O presidente da CAE, Otto Alencar (PSD-BA), concordou com a crítica. Ele disse que o Ministério da Economia tem patrocinado projetos que, em sua opinião, representam uma verdadeira “obsessão” para retirar recursos de estados e municípios.
Para o diretor do Centro de Cidadania Fiscal, Bernard Appy, a reforma do imposto do renda é necessária e traz alguns aspectos positivos, como a correção da tabela do IRPF e as tributações nas aplicações financeiras. No entanto, ele considera que existem pontos problemáticos que precisam ser revistos. Entre eles, Appy citou o dispositivo que gera efeito maior no consumo e na folha de salário, em detrimento de se tributar renda e patrimônio, mantendo distorções encontradas no sistema tributário atual.
— O que o projeto faz é reduzir a tributação da renda em cerca, segundo cálculos da Instituição Fiscal Independente (IFI), de R$ 37,5 bilhões em 2023 e aumenta a tributação do consumo em cerca de R$ 15 bilhões, sobretudo com a eliminação de benefícios de PIS/Cofins para medicamentos e produtos hospitalares. O projeto tem um problema estrutural. Ele vai na contramão da mudança necessária na composição da tributação no Brasil que seria: aumentae a tributação da renda e reduzir a tributação no consumo.
A mesma observação foi reforçada pelo ex-secretário adjunto de Política Econômica, Sergio Gobetti. Para ele, é preciso rever pontos do texto como as isenções concedidas e criar uma alíquota mais alta do IRPF acima dos atuais 27,5% para buscar uma correção de distorções presentes no modelo de tributação atual.
— Essas mudanças exigem provavelmente mais tempo de discussão, mas eu diria que é melhor a gente prorrogar esse debate do que aprovar de forma açodada igual ou ainda pior do que aquele que veio da Câmara dos Deputados.
Insegurança jurídica
O advogado e professor de Direito Tributário da Fundação Getúlio Vargas de São Paulo (FGV-SP), Breno Vasconcelos, alertou sobre a possibilidade de o texto gerar insegurança jurídica ao propor a tributação dos lucros acumulados pelas empresas que forem distribuídos a partir de 1º de janeiro de 2022.
— Então os lucros apurados até 31 de dezembro de 2021, se distribuídos a partir de 1º de janeiro poderão ser tributados conforme a nova regra de 15%. Qual o problema? Esses lucros que estão sendo apurados até 31 de dezembro estão em conformidade com a política fiscal da Lei já estabelecida que concentrou toda tributação da renda na camada coorporativa a uma alíquota de 34% com isenção na distribuição de dividendos (…) Alterar a regra para janeiro do ano que vem e fazê-la incidir sobre os lucros distribuídos no ano que vem faz com que a regra retroaja e isso é vedado pela Constituição. Isso viola a segurança jurídica.

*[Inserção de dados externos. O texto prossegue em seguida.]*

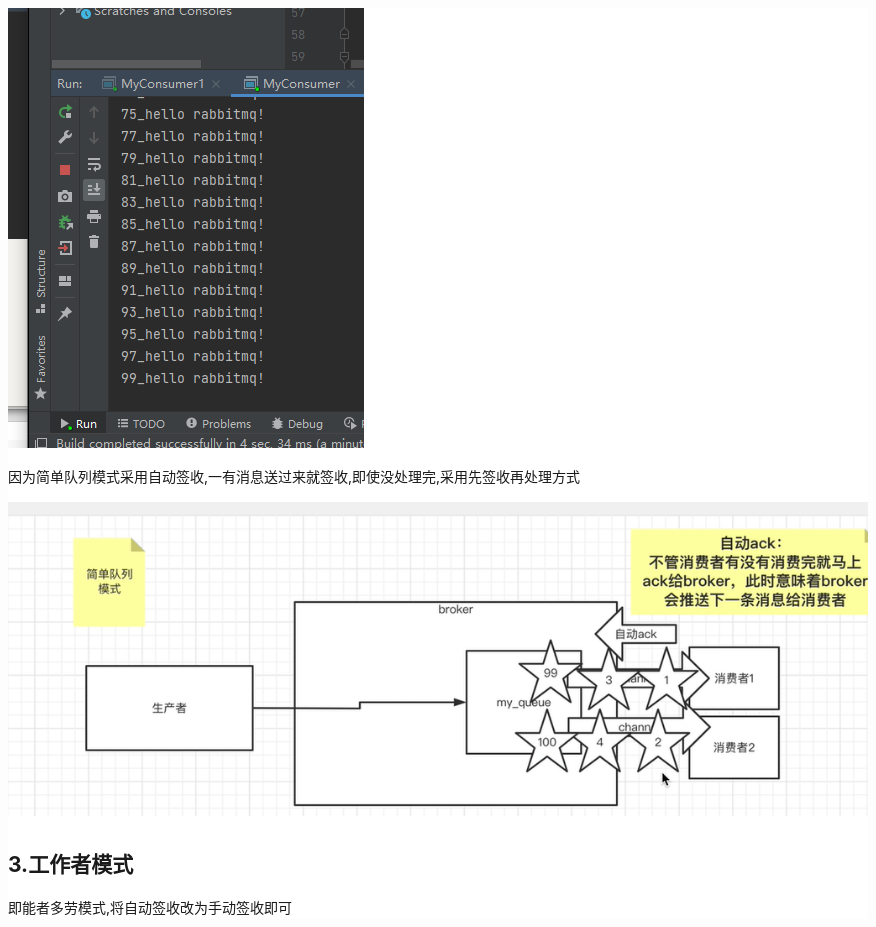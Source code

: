 

![image-20221206193835367](../../Typora/image-20221206193835367.png)





因为简单队列模式采用自动签收,一有消息送过来就签收,即使没处理完,采用先签收再处理方式

![image-20221206195056584](../../Typora/image-20221206195056584.png)



## 3.工作者模式

即能者多劳模式,将自动签收改为手动签收即可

A taxação de lucros e dividendos em 15%, a título de imposto de renda na fonte, é uma das principais mudanças proposta pelo PL.

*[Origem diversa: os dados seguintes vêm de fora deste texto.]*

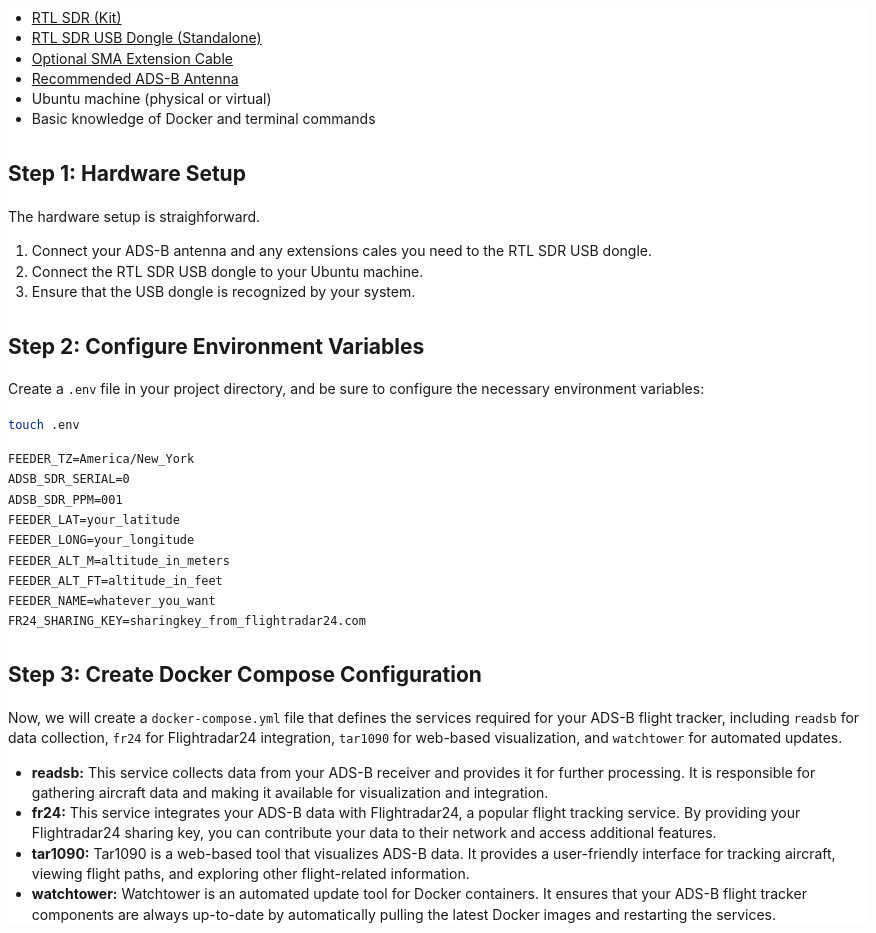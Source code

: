 - [RTL SDR (Kit)](https://amzn.to/3QjXSlU)
- [RTL SDR USB Dongle (Standalone)](https://amzn.to/3Qi3OMg)
- [Optional SMA Extension Cable](https://amzn.to/3QK0vyP)
- [Recommended ADS-B Antenna](https://www.nooelec.com/store/sdr/sdr-addons/antennas/1090mhz-ads-b-antenna-5dbi-sma.html)
- Ubuntu machine (physical or virtual)
- Basic knowledge of Docker and terminal commands

## Step 1: Hardware Setup

The hardware setup is straighforward.

1. Connect your ADS-B antenna and any extensions cales you need to the RTL SDR USB dongle.
2. Connect the RTL SDR USB dongle to your Ubuntu machine.
3. Ensure that the USB dongle is recognized by your system.

## Step 2: Configure Environment Variables

Create a `.env` file in your project directory, and be sure to configure the necessary environment variables:

```bash
touch .env
```

```plaintext
FEEDER_TZ=America/New_York
ADSB_SDR_SERIAL=0
ADSB_SDR_PPM=001
FEEDER_LAT=your_latitude
FEEDER_LONG=your_longitude
FEEDER_ALT_M=altitude_in_meters
FEEDER_ALT_FT=altitude_in_feet
FEEDER_NAME=whatever_you_want
FR24_SHARING_KEY=sharingkey_from_flightradar24.com
```

## Step 3: Create Docker Compose Configuration

Now, we will create a `docker-compose.yml` file that defines the services required for your ADS-B flight tracker, including `readsb` for data collection, `fr24` for Flightradar24 integration, `tar1090` for web-based visualization, and `watchtower` for automated updates.

- **readsb:** This service collects data from your ADS-B receiver and provides it for further processing. It is responsible for gathering aircraft data and making it available for visualization and integration.
- **fr24:** This service integrates your ADS-B data with Flightradar24, a popular flight tracking service. By providing your Flightradar24 sharing key, you can contribute your data to their network and access additional features.
- **tar1090:** Tar1090 is a web-based tool that visualizes ADS-B data. It provides a user-friendly interface for tracking aircraft, viewing flight paths, and exploring other flight-related information.
- **watchtower:** Watchtower is an automated update tool for Docker containers. It ensures that your ADS-B flight tracker components are always up-to-date by automatically pulling the latest Docker images and restarting the services.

O advogado e pesquisador do Insper, Daniel Loria, observou que o Brasil tributa renda corporativa muito acima do que é praticado no mundo. De acordo com ele, enquanto a taxação aqui é de 34%, a média registrada nos países da Organização para a Cooperação e Desenvolvimento Econômico (OCDE) é 23,3%. Para ele, o projeto deve manter a redução dessa taxa nesse parâmetro mundial para gerar mais competitividade ao país.
— Redução da alíquota coorporativa para um padrão mundial, e o que eu quero dizer com isso? 23%, por exemplo. O Projeto fala em 26%, mas acho que poderia estar mais próximo de 23%.